◆ Description of the task
Give back only the lines in the records below from the one with "可与TeX系统（如\MiKT" to the one with "和 Sumatra PDF），", both inclusive, word for word.

◆ Entries supplied
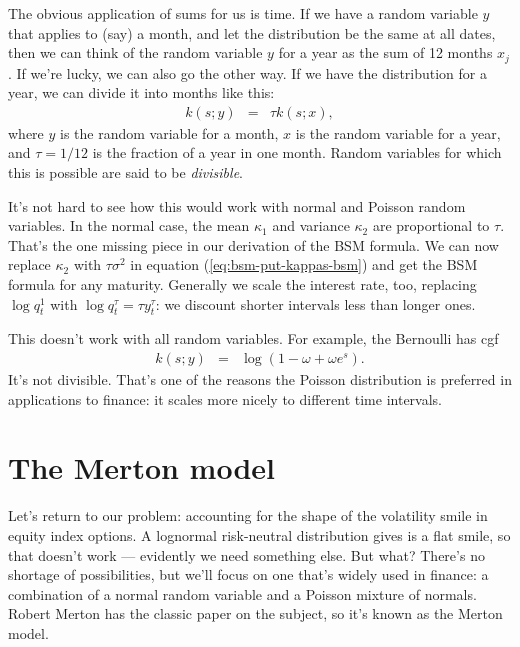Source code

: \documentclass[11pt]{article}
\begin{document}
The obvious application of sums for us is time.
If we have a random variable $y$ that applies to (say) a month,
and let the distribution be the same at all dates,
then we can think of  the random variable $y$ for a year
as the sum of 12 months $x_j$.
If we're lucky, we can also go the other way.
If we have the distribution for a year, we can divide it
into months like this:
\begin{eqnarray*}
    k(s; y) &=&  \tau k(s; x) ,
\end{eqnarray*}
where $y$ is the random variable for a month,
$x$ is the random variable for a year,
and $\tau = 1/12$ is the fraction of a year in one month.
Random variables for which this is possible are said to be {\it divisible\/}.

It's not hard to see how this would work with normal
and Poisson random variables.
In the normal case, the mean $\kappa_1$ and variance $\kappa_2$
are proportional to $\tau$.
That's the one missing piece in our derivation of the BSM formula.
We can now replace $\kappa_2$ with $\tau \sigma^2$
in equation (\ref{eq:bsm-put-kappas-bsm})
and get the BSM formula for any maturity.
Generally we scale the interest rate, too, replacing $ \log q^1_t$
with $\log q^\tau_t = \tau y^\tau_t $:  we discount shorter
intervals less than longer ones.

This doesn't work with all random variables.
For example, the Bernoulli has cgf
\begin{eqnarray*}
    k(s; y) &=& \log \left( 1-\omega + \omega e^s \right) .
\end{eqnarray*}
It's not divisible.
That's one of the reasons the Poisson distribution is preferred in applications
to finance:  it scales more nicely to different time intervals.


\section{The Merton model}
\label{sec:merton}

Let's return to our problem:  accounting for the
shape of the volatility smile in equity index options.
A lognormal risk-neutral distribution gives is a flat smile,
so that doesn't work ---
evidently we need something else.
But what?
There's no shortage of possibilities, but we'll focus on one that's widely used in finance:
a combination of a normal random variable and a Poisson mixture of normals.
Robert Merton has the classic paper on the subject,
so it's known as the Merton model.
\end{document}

---

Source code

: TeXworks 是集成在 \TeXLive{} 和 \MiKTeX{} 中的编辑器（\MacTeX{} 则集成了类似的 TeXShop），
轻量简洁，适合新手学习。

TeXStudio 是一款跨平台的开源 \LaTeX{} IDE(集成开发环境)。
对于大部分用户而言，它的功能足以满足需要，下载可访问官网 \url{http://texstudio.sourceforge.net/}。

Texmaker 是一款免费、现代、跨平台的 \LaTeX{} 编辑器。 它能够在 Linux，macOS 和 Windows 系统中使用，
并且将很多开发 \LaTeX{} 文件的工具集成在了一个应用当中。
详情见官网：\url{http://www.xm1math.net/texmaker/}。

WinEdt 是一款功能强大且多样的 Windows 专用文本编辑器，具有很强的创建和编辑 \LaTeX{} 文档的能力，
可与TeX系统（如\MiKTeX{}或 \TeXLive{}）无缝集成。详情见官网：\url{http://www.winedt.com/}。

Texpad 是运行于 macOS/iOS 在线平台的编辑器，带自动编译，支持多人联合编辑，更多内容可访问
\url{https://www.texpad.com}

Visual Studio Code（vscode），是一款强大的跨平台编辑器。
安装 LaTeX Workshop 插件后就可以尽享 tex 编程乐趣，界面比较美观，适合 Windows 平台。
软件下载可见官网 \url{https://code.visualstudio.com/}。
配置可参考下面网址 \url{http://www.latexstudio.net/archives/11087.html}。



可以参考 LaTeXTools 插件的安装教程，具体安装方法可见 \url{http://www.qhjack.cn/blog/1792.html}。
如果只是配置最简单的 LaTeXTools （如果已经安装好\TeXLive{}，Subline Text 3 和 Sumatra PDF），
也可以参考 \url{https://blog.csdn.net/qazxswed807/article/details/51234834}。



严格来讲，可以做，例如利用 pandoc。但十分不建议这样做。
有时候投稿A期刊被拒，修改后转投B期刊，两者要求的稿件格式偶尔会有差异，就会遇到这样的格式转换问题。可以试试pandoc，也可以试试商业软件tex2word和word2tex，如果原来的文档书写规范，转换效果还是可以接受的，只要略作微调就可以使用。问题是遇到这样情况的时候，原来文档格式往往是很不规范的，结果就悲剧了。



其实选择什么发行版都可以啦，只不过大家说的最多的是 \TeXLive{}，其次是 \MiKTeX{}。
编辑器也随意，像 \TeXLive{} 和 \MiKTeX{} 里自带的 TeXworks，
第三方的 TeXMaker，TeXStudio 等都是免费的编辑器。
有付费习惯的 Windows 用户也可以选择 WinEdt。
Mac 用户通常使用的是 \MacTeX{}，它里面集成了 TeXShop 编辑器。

◆ Task output
可与TeX系统（如\MiKTeX{}或 \TeXLive{}）无缝集成。详情见官网：\url{http://www.winedt.com/}。

Texpad 是运行于 macOS/iOS 在线平台的编辑器，带自动编译，支持多人联合编辑，更多内容可访问
\url{https://www.texpad.com}

Visual Studio Code（vscode），是一款强大的跨平台编辑器。
安装 LaTeX Workshop 插件后就可以尽享 tex 编程乐趣，界面比较美观，适合 Windows 平台。
软件下载可见官网 \url{https://code.visualstudio.com/}。
配置可参考下面网址 \url{http://www.latexstudio.net/archives/11087.html}。



可以参考 LaTeXTools 插件的安装教程，具体安装方法可见 \url{http://www.qhjack.cn/blog/1792.html}。
如果只是配置最简单的 LaTeXTools （如果已经安装好\TeXLive{}，Subline Text 3 和 Sumatra PDF），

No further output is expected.